The draw for the eight-man event is scheduled for later Thursday.
After the round-robin stage, the top two finishers in each group advance to the semifinals.
The other qualifiers are: Zverev, Daniil Medvedev, Taylor Fritz, Casper Ruud, Alex de Minaur and Andrey Rublev.
The big name missing is that of defending champion Novak Djokovic, who withdrew on Tuesday due to an unspecified injury.
Not since 2001 has the finals been held without at least one of Djokovic, Roger Federer or Rafael Nadal. This season also was the first since 2002 without at least one Grand Slam title for a member of that trio.
Djokovic has won the ATP Finals a record seven times. He beat Sinner for the title last year.
Federer, who announced his retirement in 2022, won the event six times after making his debut in 2002; Nadal, who is retiring after playing in the Davis Cup the week after finals, was the runner-up twice at the finals but never won it.
Sinner withdrew from last week’s Paris Masters due to a virus and showed up early in Turin for training.
“This is for me the main event of the end of the year,” Sinner said.
As an Italian, Sinner will be the main focus of attention in Turin.
It’s the first time that Sinner will be playing at home since it was announced before his US Open title that he had tested positive in two separate drug tests earlier in the year.
A decision to clear Sinner of wrongdoing was appealed by the World Anti-Doping Agency in September and the Switzerland-based Court of Arbitration for Sport is expected to make a final ruling on the case early next year.
Sinner opened this year by winning the Australian Open to become the first Italian man to win a Grand Slam singles title in nearly a half-century — since Adriano Panatta raised the French Open trophy in 1976.

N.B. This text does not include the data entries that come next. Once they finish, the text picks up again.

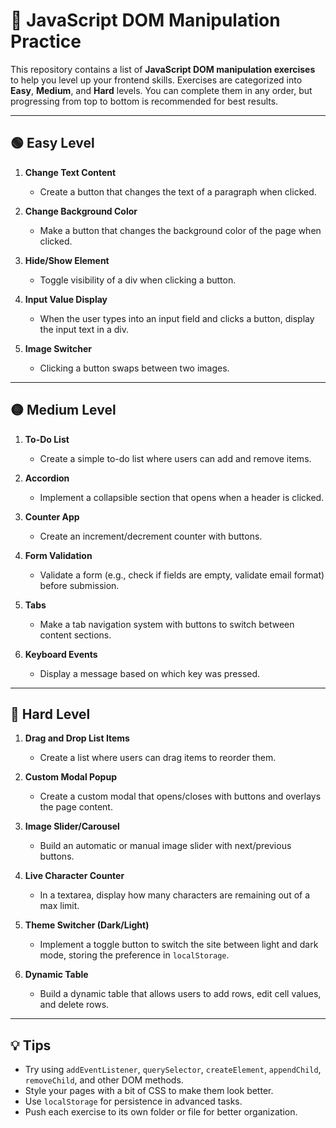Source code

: # 🧠 JavaScript DOM Manipulation Practice

This repository contains a list of **JavaScript DOM manipulation exercises** to help you level up your frontend skills. Exercises are categorized into **Easy**, **Medium**, and **Hard** levels. You can complete them in any order, but progressing from top to bottom is recommended for best results.

---

## 🟢 Easy Level

1. **Change Text Content**
   - Create a button that changes the text of a paragraph when clicked.

2. **Change Background Color**
   - Make a button that changes the background color of the page when clicked.

3. **Hide/Show Element**
   - Toggle visibility of a div when clicking a button.

4. **Input Value Display**
   - When the user types into an input field and clicks a button, display the input text in a div.

5. **Image Switcher**
   - Clicking a button swaps between two images.

---

## 🟡 Medium Level

1. **To-Do List**
   - Create a simple to-do list where users can add and remove items.

2. **Accordion**
   - Implement a collapsible section that opens when a header is clicked.

3. **Counter App**
   - Create an increment/decrement counter with buttons.

4. **Form Validation**
   - Validate a form (e.g., check if fields are empty, validate email format) before submission.

5. **Tabs**
   - Make a tab navigation system with buttons to switch between content sections.

6. **Keyboard Events**
   - Display a message based on which key was pressed.

---

## 🔴 Hard Level

1. **Drag and Drop List Items**
   - Create a list where users can drag items to reorder them.

2. **Custom Modal Popup**
   - Create a custom modal that opens/closes with buttons and overlays the page content.

3. **Image Slider/Carousel**
   - Build an automatic or manual image slider with next/previous buttons.

4. **Live Character Counter**
   - In a textarea, display how many characters are remaining out of a max limit.

5. **Theme Switcher (Dark/Light)**
   - Implement a toggle button to switch the site between light and dark mode, storing the preference in `localStorage`.

6. **Dynamic Table**
   - Build a dynamic table that allows users to add rows, edit cell values, and delete rows.

---

## 💡 Tips

- Try using `addEventListener`, `querySelector`, `createElement`, `appendChild`, `removeChild`, and other DOM methods.
- Style your pages with a bit of CSS to make them look better.
- Use `localStorage` for persistence in advanced tasks.
- Push each exercise to its own folder or file for better organization.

Alcaraz then claimed the French Open and Wimbledon titles to raise his career total to four Grand Slams.
Sinner responded by winning the US Open.
Alcaraz won all three official meetings with Sinner this year and holds a 6-4 advantage in their career head-to-head rivalry. Last month, Sinner beat Alcaraz in the Six Kings Slam exhibition in Saudi Arabia.
Zverev won in Paris last week and looks for a 3rd title at finals The only two players in the field to have won the finals are Zverev and Medvedev.
Zverev won in London in 2018 and in Turin in 2021; while Medvedev triumphed in 2020 — the final year the event was held in London.
Zverev enters in solid form coming off a title at the Paris Masters.
Fritz is looking to add another big result after his maiden Grand Slam final at the US Open; Ruud was a finalist in 2022; De Minaur is making his tournament debut; and Rublev is making his fifth straight appearance.
Biggest prize money on the men’s tour: $4.8 million If a player wins all five of his matches en route to the trophy, he will earn $4.8 million — the largest winner’s prize on the men’s tour.
That’s significantly more than what Sinner and Alcaraz earned for their victories at the US Open ($3.6 million) and Wimbledon (2.7 million pounds or $3.45 million) this year.